Exercise:
Your response should contain every line from the data below that holds the string "example".

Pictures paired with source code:
##########

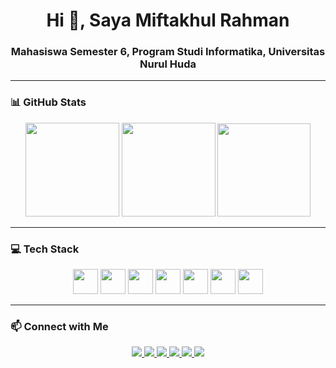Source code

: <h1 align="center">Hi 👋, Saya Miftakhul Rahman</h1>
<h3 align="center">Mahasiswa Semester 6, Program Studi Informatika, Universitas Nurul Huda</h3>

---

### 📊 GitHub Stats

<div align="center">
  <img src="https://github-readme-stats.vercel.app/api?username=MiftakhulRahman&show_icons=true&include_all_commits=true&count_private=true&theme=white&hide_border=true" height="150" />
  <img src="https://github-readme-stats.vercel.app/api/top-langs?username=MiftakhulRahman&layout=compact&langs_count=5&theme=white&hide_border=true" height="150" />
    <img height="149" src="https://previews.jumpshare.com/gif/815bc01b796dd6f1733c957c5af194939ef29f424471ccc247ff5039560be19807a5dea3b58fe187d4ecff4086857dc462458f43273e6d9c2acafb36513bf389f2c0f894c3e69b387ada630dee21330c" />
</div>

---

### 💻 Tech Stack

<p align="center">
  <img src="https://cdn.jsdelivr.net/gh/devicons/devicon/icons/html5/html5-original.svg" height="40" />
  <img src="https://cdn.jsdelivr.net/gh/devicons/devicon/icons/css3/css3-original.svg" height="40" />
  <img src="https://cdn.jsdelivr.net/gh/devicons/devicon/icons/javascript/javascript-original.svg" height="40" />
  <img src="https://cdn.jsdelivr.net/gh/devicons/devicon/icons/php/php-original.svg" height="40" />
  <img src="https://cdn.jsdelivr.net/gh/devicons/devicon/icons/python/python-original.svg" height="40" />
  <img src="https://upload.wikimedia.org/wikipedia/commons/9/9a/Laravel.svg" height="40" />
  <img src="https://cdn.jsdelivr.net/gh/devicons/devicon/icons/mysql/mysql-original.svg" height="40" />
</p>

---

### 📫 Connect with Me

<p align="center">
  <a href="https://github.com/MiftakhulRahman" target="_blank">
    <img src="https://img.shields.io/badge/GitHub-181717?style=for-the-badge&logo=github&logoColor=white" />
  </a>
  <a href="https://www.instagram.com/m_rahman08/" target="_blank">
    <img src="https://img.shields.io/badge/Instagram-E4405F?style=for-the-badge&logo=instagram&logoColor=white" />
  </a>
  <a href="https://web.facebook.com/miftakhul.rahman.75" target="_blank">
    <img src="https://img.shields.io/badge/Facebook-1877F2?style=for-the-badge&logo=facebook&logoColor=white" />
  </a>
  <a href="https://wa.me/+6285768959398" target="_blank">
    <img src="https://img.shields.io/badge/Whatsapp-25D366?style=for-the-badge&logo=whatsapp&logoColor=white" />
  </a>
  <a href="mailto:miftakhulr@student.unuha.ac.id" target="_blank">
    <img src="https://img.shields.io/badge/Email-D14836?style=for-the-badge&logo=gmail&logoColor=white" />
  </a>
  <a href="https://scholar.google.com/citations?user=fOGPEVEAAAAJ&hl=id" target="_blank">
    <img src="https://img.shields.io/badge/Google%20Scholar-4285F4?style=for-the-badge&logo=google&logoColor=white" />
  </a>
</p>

##########

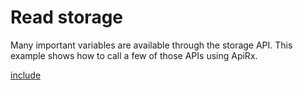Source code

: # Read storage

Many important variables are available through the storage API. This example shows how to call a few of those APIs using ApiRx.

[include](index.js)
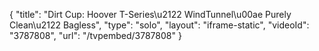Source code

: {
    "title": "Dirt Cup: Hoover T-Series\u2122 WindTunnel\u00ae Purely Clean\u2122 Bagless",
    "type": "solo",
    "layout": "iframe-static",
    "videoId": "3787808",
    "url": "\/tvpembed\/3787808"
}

##########

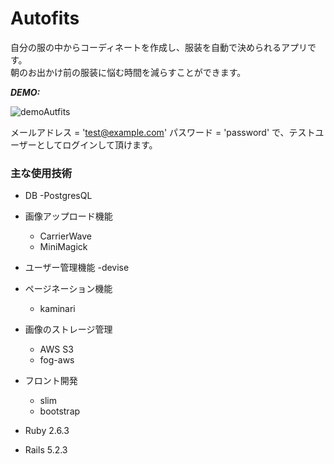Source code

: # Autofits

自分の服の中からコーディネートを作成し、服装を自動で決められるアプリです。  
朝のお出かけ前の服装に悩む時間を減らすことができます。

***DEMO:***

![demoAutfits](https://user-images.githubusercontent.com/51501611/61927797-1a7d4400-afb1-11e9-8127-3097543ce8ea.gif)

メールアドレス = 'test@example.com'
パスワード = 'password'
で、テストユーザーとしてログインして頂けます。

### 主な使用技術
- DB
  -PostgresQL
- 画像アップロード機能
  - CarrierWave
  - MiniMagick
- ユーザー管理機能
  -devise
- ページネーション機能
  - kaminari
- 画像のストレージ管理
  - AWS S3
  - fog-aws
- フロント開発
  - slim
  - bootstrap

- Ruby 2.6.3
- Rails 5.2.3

##########

Completed exercise:
Many important variables are available through the storage API. This example shows how to call a few of those APIs using ApiRx.
メールアドレス = 'test@example.com'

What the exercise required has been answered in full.